Os Princípios Voluntários abrangem três elementos chave:
Por último, vale mencionar o Código de Conduta Internacional Fornecedores de Serviços de Segurança Privada[9](ICoC), criado em 2010 através de uma iniciativa de múltiplas partes interessadas convocadas pelo governo suíço. Este processo envolve representantes de empresas privadas de segurança, estados e organizações da sociedade civil. O código reforça e articula as obrigações dos prestadores de segurança privada nomeadamente em matéria de direito humanitário e o direito internacional dos direitos humanos. Hoje ele é amplamente aceito como as melhores práticas a serem implementadas ao lidar com as Companhias Privadas de Segurança (CPS).
Deve, portanto, ser usado como um documento de referência e o benchmark de como as Companhias Privadas de Segurança devem se comportar, sobretudo no sentido de não comprometer o contratante como cumplice, ou gerar qualquer responsabilidade solidária para o contratante, seja ele de que porte for.

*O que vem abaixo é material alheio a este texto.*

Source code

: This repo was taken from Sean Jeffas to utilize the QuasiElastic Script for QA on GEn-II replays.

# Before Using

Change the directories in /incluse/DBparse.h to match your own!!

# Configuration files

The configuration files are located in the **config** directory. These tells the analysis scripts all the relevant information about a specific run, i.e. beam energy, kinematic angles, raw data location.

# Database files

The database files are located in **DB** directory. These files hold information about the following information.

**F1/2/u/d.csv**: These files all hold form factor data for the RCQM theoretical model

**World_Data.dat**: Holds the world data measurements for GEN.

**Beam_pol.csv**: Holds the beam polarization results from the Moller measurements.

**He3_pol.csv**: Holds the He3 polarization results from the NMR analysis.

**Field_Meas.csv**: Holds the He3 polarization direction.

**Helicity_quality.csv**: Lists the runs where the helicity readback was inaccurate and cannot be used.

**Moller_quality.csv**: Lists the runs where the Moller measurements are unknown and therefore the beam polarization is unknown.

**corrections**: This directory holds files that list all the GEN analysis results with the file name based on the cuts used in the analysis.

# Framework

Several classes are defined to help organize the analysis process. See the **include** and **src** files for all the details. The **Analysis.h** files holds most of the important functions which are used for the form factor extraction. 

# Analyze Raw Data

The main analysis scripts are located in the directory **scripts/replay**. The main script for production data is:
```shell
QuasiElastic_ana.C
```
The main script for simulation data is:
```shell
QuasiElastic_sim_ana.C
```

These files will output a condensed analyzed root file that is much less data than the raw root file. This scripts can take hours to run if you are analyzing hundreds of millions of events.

No final de 2019 foi realizado um evento[10] com o objetivo de debater as principais questões de direitos humanos relacionados à segurança privada, nessa ocasião, foi abordado que na mídia brasileira há um histórico de casos graves de violência cometidos por profissionais da segurança privada no país. Dentre esses casos que foram a mídia estão registradas 34 ocorrências e 59 vítimas, mas supõe-se que esse é um número muito menor do que o real, tendo em vista possíveis casos que não foram divulgados ou subnotificação.

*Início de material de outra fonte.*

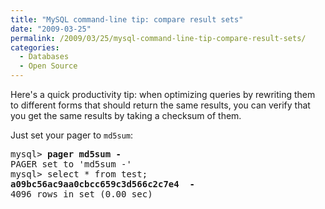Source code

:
 ```yaml
---
title: "MySQL command-line tip: compare result sets"
date: "2009-03-25"
permalink: /2009/03/25/mysql-command-line-tip-compare-result-sets/
categories:
  - Databases
  - Open Source
---
```

Here's a quick productivity tip: when optimizing queries by rewriting them to different forms that should return the same results, you can verify that you get the same results by taking a checksum of them.

Just set your pager to `md5sum`:

<pre>mysql&gt; <strong>pager md5sum -</strong>
PAGER set to 'md5sum -'
mysql&gt; select * from test;
<strong>a09bc56ac9aa0cbcc659c3d566c2c7e4  -</strong>
4096 rows in set (0.00 sec)
</pre>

Eventualmente esses casos podem resvalar a imagem da empresa contratante, ou ainda gerar uma rescisão contratual da Companhia Privada de Segurança, como lamentável caso ocorrido em um supermercado na cidade de Porto Alegre, em 19 de novembro de 2020, onde dois seguranças de uma empresa de segurança contratada agrediram um cliente, de cútis negra, levando-o a óbito[11]. A rede de hipermercados, que tem um Código de Conduta[12] onde se compromete a respeitar e promover os Direitos Humanos, veio a publico se retratar[13], informando da rescisão contratual com empresa de segurança e fechando a loja onde ocorreu o episódio, no dia seguinte, que, por uma infeliz coincidência, foi o "Dia da Consciência Negra"[14], no Brasil. Apesar da nota de retratação, surgiu uma onda de boicote à rede de hipermercados, no país, bem como saques[15].

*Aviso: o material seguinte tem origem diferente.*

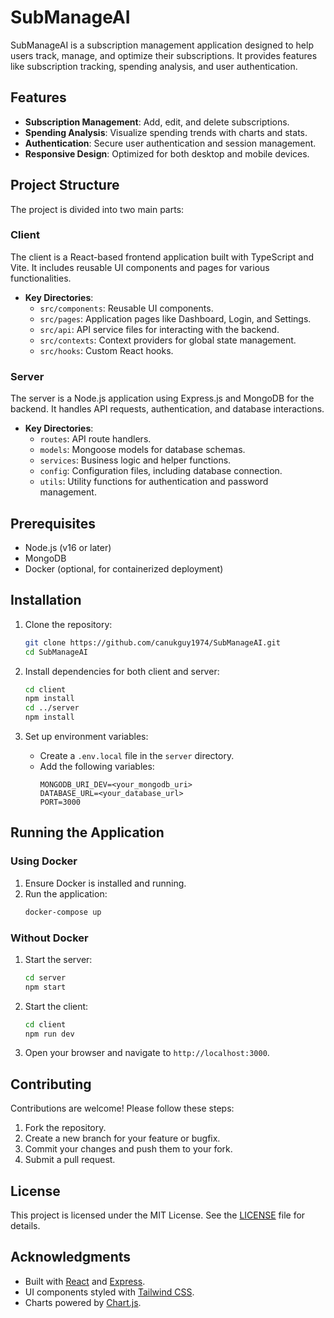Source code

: # SubManageAI

SubManageAI is a subscription management application designed to help users track, manage, and optimize their subscriptions. It provides features like subscription tracking, spending analysis, and user authentication.

## Features

- **Subscription Management**: Add, edit, and delete subscriptions.
- **Spending Analysis**: Visualize spending trends with charts and stats.
- **Authentication**: Secure user authentication and session management.
- **Responsive Design**: Optimized for both desktop and mobile devices.

## Project Structure

The project is divided into two main parts:

### Client

The client is a React-based frontend application built with TypeScript and Vite. It includes reusable UI components and pages for various functionalities.

- **Key Directories**:
  - `src/components`: Reusable UI components.
  - `src/pages`: Application pages like Dashboard, Login, and Settings.
  - `src/api`: API service files for interacting with the backend.
  - `src/contexts`: Context providers for global state management.
  - `src/hooks`: Custom React hooks.

### Server

The server is a Node.js application using Express.js and MongoDB for the backend. It handles API requests, authentication, and database interactions.

- **Key Directories**:
  - `routes`: API route handlers.
  - `models`: Mongoose models for database schemas.
  - `services`: Business logic and helper functions.
  - `config`: Configuration files, including database connection.
  - `utils`: Utility functions for authentication and password management.

## Prerequisites

- Node.js (v16 or later)
- MongoDB
- Docker (optional, for containerized deployment)

## Installation

1. Clone the repository:
   ```bash
   git clone https://github.com/canukguy1974/SubManageAI.git
   cd SubManageAI
   ```

2. Install dependencies for both client and server:
   ```bash
   cd client
   npm install
   cd ../server
   npm install
   ```

3. Set up environment variables:
   - Create a `.env.local` file in the `server` directory.
   - Add the following variables:
     ```env
     MONGODB_URI_DEV=<your_mongodb_uri>
     DATABASE_URL=<your_database_url>
     PORT=3000
     ```

## Running the Application

### Using Docker

1. Ensure Docker is installed and running.
2. Run the application:
   ```bash
   docker-compose up
   ```

### Without Docker

1. Start the server:
   ```bash
   cd server
   npm start
   ```

2. Start the client:
   ```bash
   cd client
   npm run dev
   ```

3. Open your browser and navigate to `http://localhost:3000`.

## Contributing

Contributions are welcome! Please follow these steps:

1. Fork the repository.
2. Create a new branch for your feature or bugfix.
3. Commit your changes and push them to your fork.
4. Submit a pull request.

## License

This project is licensed under the MIT License. See the [LICENSE](LICENSE) file for details.

## Acknowledgments

- Built with [React](https://reactjs.org/) and [Express](https://expressjs.com/).
- UI components styled with [Tailwind CSS](https://tailwindcss.com/).
- Charts powered by [Chart.js](https://www.chartjs.org/).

Tramita no Congresso Nacional o Estatuto da Segurança Privada, que se encontra parado no senado desde 2016[16]. O projeto de lei é fundamental para responsabilizar criminalmente empresas e agentes que cometam crimes, como o acima mencionado, no Carrefour em Porto Alegre. Além disso, o texto busca garantir que só profissionais devidamente treinados, certificados e com todas as obrigações legais atendidas possam atuar na vigilância patrimonial ou de valores. Para funcionar, as empresas precisarão de autorização da Polícia Federal[17].
Proteger, promover e respeitar os direitos humanos de forma vinculante constitui-se de fundamental importância, não só para os Estados, mas sobretudo para as empresas, que como se evidência, impactam, cada vez mais, as vidas de todos nós.
Por isso, quando de trata de empresas e direitos humanos, há a necessidade de due diligence[18], sendo necessário constante avaliação de riscos a esses direitos, objetivando mitigar quaisquer possíveis danos a quem quer que seja, e quando esses vierem a ocorrer há necessidade de fortes e transparentes mecanismos de responsabilização, reparação e indenização.